• **Work to complete**: Repeat exactly the lines below that lie between the line with "# Finally, calculate" and the line with "an Executable and", counting both of those lines as part of the answer.

• **Data section**:

- Opening Delimiter -

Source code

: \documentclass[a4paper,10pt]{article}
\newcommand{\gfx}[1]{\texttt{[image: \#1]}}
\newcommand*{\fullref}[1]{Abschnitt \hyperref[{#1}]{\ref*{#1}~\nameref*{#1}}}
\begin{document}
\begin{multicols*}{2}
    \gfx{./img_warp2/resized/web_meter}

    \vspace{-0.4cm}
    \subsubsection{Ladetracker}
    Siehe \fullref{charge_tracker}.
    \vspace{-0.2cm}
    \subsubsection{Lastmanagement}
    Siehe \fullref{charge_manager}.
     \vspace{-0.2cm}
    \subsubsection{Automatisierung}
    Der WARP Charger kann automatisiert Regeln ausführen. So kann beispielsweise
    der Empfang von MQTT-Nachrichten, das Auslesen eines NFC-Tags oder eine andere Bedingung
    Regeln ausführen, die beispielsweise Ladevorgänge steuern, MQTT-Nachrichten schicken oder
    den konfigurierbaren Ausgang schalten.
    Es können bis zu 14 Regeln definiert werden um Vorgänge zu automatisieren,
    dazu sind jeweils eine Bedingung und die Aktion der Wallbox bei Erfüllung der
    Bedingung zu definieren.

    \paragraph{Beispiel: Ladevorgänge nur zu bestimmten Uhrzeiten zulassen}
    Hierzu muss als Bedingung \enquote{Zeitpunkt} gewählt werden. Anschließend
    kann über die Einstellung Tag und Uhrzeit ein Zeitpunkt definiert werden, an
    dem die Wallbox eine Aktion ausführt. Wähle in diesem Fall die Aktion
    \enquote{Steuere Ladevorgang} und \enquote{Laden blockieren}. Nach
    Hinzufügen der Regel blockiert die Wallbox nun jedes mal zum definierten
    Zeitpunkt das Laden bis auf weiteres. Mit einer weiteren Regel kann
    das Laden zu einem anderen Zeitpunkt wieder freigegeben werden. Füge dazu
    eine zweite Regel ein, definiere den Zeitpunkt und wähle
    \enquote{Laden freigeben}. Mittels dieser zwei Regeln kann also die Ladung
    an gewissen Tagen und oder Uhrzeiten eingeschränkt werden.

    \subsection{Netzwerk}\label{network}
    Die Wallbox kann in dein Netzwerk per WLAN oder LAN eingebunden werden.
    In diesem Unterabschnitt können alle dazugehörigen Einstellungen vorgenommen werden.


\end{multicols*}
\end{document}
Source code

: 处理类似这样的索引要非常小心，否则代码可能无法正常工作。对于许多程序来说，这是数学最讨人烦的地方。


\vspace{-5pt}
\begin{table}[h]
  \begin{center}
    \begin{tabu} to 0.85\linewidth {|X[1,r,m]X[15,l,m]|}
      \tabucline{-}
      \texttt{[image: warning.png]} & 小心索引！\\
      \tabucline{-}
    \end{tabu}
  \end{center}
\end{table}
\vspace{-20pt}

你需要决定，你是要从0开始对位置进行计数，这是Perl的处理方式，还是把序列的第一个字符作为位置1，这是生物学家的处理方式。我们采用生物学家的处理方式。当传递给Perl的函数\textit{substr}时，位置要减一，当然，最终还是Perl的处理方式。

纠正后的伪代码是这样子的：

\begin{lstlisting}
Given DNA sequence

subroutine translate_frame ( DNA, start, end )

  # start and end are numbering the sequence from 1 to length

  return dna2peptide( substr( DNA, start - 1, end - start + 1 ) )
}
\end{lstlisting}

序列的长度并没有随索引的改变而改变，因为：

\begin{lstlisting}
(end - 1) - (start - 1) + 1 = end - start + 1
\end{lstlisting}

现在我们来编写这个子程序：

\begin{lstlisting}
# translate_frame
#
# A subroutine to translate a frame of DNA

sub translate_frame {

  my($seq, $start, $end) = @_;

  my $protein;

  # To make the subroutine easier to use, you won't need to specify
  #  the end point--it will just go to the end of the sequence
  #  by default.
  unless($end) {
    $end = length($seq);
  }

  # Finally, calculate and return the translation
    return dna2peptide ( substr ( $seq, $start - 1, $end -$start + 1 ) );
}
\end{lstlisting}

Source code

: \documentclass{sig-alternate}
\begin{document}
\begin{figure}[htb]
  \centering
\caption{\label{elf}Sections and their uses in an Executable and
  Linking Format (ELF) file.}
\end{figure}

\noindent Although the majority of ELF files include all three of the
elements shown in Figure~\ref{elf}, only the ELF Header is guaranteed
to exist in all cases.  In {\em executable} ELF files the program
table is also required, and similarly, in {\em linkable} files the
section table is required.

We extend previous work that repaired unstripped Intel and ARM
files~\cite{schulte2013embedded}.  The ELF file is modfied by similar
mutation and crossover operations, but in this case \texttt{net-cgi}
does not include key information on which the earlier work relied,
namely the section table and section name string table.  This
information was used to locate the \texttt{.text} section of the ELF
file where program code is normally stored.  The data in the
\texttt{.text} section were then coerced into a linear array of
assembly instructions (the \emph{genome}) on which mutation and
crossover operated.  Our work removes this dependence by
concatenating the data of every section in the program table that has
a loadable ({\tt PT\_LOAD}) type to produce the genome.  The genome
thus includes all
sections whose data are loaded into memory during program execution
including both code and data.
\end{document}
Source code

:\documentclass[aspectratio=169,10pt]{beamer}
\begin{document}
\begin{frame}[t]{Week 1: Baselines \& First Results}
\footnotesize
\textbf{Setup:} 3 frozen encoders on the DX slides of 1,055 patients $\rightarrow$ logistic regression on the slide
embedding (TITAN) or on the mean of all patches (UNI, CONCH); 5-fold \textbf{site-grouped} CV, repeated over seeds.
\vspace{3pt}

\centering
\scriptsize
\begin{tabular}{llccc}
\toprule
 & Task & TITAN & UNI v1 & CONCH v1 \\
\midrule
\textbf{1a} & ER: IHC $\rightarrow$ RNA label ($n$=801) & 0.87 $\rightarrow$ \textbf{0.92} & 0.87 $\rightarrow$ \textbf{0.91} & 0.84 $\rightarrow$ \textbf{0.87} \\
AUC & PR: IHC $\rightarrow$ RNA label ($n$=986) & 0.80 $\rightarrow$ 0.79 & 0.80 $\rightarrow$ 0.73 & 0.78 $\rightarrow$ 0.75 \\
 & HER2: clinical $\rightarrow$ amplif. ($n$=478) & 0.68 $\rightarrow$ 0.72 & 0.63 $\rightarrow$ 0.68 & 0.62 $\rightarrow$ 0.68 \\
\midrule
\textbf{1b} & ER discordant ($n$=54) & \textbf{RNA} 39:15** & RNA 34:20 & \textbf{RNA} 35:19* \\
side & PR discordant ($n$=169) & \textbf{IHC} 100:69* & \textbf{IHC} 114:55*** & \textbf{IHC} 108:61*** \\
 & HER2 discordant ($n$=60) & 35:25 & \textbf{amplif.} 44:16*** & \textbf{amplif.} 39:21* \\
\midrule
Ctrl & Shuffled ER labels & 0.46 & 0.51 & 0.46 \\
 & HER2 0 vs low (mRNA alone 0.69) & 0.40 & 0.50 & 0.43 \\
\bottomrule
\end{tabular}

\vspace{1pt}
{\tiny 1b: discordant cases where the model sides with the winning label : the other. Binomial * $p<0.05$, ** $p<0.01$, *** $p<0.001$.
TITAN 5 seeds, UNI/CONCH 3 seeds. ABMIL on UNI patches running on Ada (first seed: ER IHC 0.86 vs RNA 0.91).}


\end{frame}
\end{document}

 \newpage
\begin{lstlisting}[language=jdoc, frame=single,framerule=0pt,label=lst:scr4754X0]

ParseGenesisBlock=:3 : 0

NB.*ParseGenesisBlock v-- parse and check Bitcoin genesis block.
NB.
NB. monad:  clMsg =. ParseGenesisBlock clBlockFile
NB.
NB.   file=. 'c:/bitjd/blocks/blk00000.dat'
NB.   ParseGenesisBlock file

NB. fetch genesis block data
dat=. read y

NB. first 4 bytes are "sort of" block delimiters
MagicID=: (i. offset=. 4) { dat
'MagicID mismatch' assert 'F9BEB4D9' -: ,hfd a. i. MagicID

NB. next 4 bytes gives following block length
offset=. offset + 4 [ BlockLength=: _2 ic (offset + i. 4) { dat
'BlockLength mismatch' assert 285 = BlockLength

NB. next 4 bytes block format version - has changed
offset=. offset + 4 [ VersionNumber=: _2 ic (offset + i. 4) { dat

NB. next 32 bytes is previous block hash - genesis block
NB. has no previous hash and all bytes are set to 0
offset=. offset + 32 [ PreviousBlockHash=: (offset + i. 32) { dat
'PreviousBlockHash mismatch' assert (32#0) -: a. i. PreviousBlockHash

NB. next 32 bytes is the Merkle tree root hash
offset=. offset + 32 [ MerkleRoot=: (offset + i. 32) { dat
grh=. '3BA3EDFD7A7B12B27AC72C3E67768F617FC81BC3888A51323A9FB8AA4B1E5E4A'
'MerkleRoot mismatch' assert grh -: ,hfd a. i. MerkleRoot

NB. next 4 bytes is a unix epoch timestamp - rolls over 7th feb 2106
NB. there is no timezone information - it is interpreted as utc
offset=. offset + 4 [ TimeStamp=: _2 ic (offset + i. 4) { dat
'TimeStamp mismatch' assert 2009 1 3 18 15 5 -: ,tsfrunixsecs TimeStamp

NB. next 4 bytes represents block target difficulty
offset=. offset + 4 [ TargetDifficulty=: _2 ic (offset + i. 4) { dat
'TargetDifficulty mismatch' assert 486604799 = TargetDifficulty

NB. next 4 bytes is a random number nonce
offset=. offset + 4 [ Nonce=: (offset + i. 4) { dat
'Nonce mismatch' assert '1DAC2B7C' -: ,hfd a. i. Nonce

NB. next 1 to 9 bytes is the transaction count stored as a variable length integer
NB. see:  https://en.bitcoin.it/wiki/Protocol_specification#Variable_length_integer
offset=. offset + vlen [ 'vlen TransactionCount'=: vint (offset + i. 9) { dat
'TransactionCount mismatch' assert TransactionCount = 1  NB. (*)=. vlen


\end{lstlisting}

- Closing Delimiter -

• **Solution**:
  # Finally, calculate and return the translation
    return dna2peptide ( substr ( $seq, $start - 1, $end -$start + 1 ) );
}
\end{lstlisting}

Source code

: \documentclass{sig-alternate}
\begin{document}
\begin{figure}[htb]
  \centering
\caption{\label{elf}Sections and their uses in an Executable and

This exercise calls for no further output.